A copy of the listing below is needed, exact in every line and without images.

┌────────

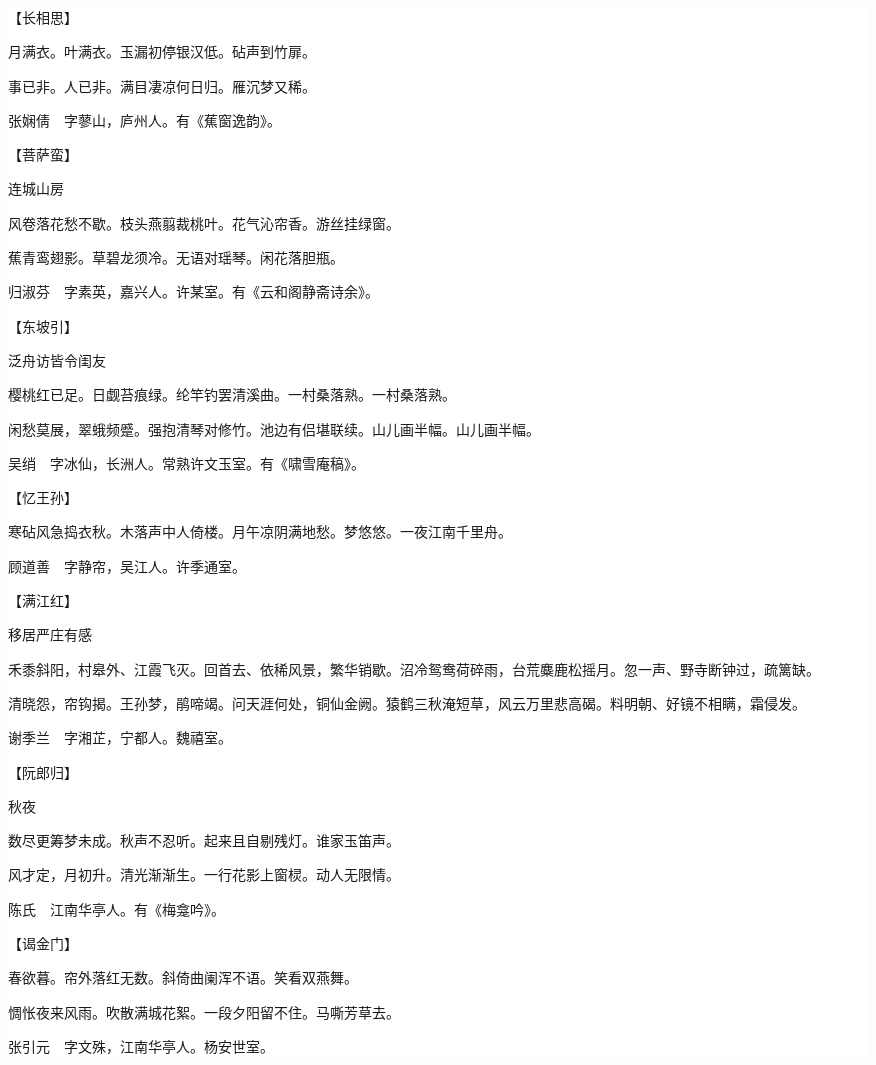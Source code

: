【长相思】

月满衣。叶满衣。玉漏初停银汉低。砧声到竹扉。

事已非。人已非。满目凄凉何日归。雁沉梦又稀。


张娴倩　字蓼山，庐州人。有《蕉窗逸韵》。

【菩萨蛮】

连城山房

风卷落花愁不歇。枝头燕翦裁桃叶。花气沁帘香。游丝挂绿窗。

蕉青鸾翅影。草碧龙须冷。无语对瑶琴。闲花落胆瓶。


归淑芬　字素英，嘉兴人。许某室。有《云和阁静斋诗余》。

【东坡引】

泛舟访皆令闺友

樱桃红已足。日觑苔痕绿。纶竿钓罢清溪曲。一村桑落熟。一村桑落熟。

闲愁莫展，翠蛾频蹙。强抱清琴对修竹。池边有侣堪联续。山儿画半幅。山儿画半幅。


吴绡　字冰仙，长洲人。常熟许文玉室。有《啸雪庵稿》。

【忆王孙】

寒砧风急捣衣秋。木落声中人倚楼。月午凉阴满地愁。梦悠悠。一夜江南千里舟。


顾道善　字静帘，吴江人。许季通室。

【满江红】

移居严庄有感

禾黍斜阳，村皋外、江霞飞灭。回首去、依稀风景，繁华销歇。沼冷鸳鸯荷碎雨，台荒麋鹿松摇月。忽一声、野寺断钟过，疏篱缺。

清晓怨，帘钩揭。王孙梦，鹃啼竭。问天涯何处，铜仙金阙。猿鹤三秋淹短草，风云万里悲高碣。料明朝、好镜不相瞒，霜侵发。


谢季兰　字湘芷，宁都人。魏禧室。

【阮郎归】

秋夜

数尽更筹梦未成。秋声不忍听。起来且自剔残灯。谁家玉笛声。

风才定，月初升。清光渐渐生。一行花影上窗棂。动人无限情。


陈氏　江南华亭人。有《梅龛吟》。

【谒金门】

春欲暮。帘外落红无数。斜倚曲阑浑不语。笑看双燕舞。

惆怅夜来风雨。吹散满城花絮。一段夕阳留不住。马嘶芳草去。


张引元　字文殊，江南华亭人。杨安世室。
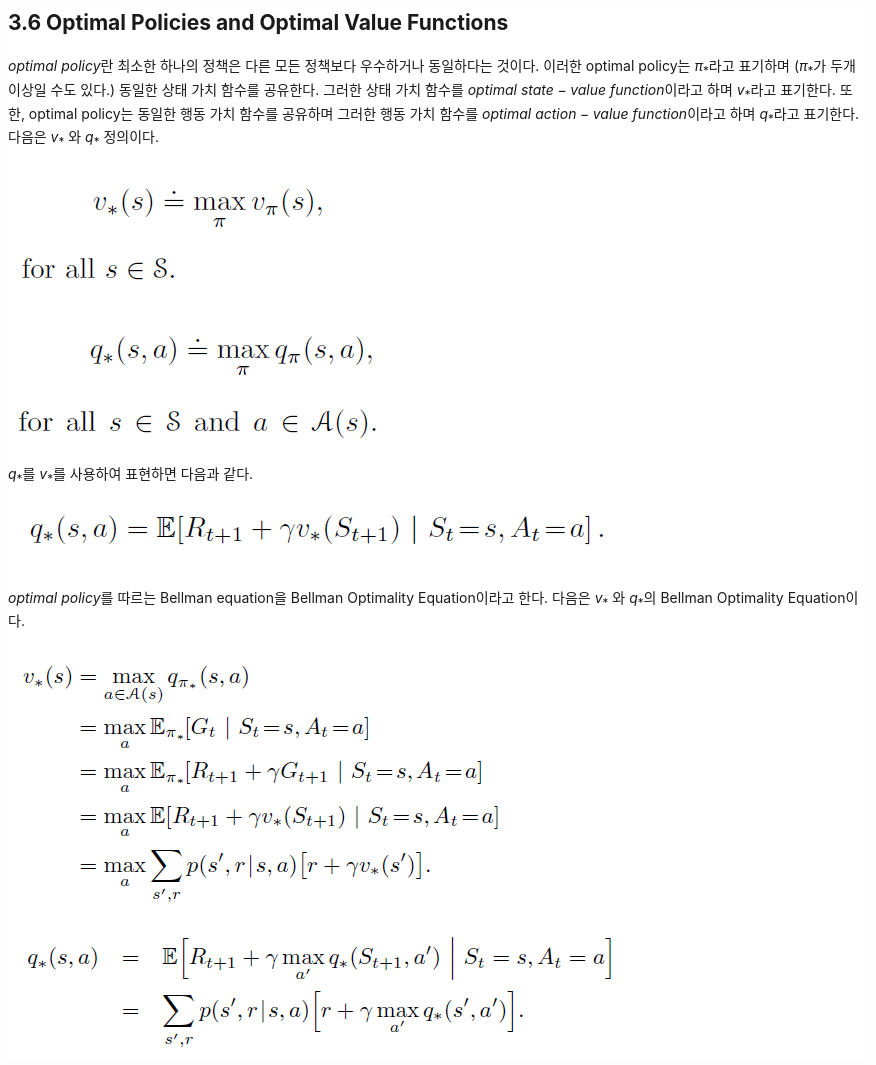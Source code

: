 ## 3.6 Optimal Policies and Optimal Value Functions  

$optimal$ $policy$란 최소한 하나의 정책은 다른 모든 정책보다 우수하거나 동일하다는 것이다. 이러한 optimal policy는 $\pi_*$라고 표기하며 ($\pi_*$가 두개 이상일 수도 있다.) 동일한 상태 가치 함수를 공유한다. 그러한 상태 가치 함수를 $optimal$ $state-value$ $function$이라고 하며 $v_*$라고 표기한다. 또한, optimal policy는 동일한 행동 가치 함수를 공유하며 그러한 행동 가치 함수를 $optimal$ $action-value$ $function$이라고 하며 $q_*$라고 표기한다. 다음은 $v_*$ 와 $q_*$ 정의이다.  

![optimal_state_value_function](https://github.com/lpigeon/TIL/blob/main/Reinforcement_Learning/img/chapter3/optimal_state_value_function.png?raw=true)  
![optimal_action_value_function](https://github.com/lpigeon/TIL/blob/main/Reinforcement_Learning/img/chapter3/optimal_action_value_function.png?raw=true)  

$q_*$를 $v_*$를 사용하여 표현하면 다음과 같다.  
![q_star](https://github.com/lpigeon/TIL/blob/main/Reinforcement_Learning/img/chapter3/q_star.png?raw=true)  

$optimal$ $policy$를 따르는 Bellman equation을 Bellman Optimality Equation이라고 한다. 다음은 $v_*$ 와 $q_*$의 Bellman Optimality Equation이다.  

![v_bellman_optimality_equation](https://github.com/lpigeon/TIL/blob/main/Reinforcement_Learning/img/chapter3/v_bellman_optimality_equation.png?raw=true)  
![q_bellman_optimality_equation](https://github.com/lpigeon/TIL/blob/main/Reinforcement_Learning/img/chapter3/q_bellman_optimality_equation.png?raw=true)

└────────

-- Answer to the exercise --
Source code

:【长相思】

月满衣。叶满衣。玉漏初停银汉低。砧声到竹扉。

事已非。人已非。满目凄凉何日归。雁沉梦又稀。


张娴倩　字蓼山，庐州人。有《蕉窗逸韵》。

【菩萨蛮】

连城山房

风卷落花愁不歇。枝头燕翦裁桃叶。花气沁帘香。游丝挂绿窗。

蕉青鸾翅影。草碧龙须冷。无语对瑶琴。闲花落胆瓶。


归淑芬　字素英，嘉兴人。许某室。有《云和阁静斋诗余》。

【东坡引】

泛舟访皆令闺友

樱桃红已足。日觑苔痕绿。纶竿钓罢清溪曲。一村桑落熟。一村桑落熟。

闲愁莫展，翠蛾频蹙。强抱清琴对修竹。池边有侣堪联续。山儿画半幅。山儿画半幅。


吴绡　字冰仙，长洲人。常熟许文玉室。有《啸雪庵稿》。

【忆王孙】

寒砧风急捣衣秋。木落声中人倚楼。月午凉阴满地愁。梦悠悠。一夜江南千里舟。


顾道善　字静帘，吴江人。许季通室。

【满江红】

移居严庄有感

禾黍斜阳，村皋外、江霞飞灭。回首去、依稀风景，繁华销歇。沼冷鸳鸯荷碎雨，台荒麋鹿松摇月。忽一声、野寺断钟过，疏篱缺。

清晓怨，帘钩揭。王孙梦，鹃啼竭。问天涯何处，铜仙金阙。猿鹤三秋淹短草，风云万里悲高碣。料明朝、好镜不相瞒，霜侵发。


谢季兰　字湘芷，宁都人。魏禧室。

【阮郎归】

秋夜

数尽更筹梦未成。秋声不忍听。起来且自剔残灯。谁家玉笛声。

风才定，月初升。清光渐渐生。一行花影上窗棂。动人无限情。


陈氏　江南华亭人。有《梅龛吟》。

【谒金门】

春欲暮。帘外落红无数。斜倚曲阑浑不语。笑看双燕舞。

惆怅夜来风雨。吹散满城花絮。一段夕阳留不住。马嘶芳草去。


张引元　字文殊，江南华亭人。杨安世室。
Source code

: ## 3.6 Optimal Policies and Optimal Value Functions  

$optimal$ $policy$란 최소한 하나의 정책은 다른 모든 정책보다 우수하거나 동일하다는 것이다. 이러한 optimal policy는 $\pi_*$라고 표기하며 ($\pi_*$가 두개 이상일 수도 있다.) 동일한 상태 가치 함수를 공유한다. 그러한 상태 가치 함수를 $optimal$ $state-value$ $function$이라고 하며 $v_*$라고 표기한다. 또한, optimal policy는 동일한 행동 가치 함수를 공유하며 그러한 행동 가치 함수를 $optimal$ $action-value$ $function$이라고 하며 $q_*$라고 표기한다. 다음은 $v_*$ 와 $q_*$ 정의이다.  

![optimal_state_value_function](https://github.com/lpigeon/TIL/blob/main/Reinforcement_Learning/img/chapter3/optimal_state_value_function.png?raw=true)  
![optimal_action_value_function](https://github.com/lpigeon/TIL/blob/main/Reinforcement_Learning/img/chapter3/optimal_action_value_function.png?raw=true)  

$q_*$를 $v_*$를 사용하여 표현하면 다음과 같다.  
![q_star](https://github.com/lpigeon/TIL/blob/main/Reinforcement_Learning/img/chapter3/q_star.png?raw=true)  

$optimal$ $policy$를 따르는 Bellman equation을 Bellman Optimality Equation이라고 한다. 다음은 $v_*$ 와 $q_*$의 Bellman Optimality Equation이다.  

![v_bellman_optimality_equation](https://github.com/lpigeon/TIL/blob/main/Reinforcement_Learning/img/chapter3/v_bellman_optimality_equation.png?raw=true)  
![q_bellman_optimality_equation](https://github.com/lpigeon/TIL/blob/main/Reinforcement_Learning/img/chapter3/q_bellman_optimality_equation.png?raw=true)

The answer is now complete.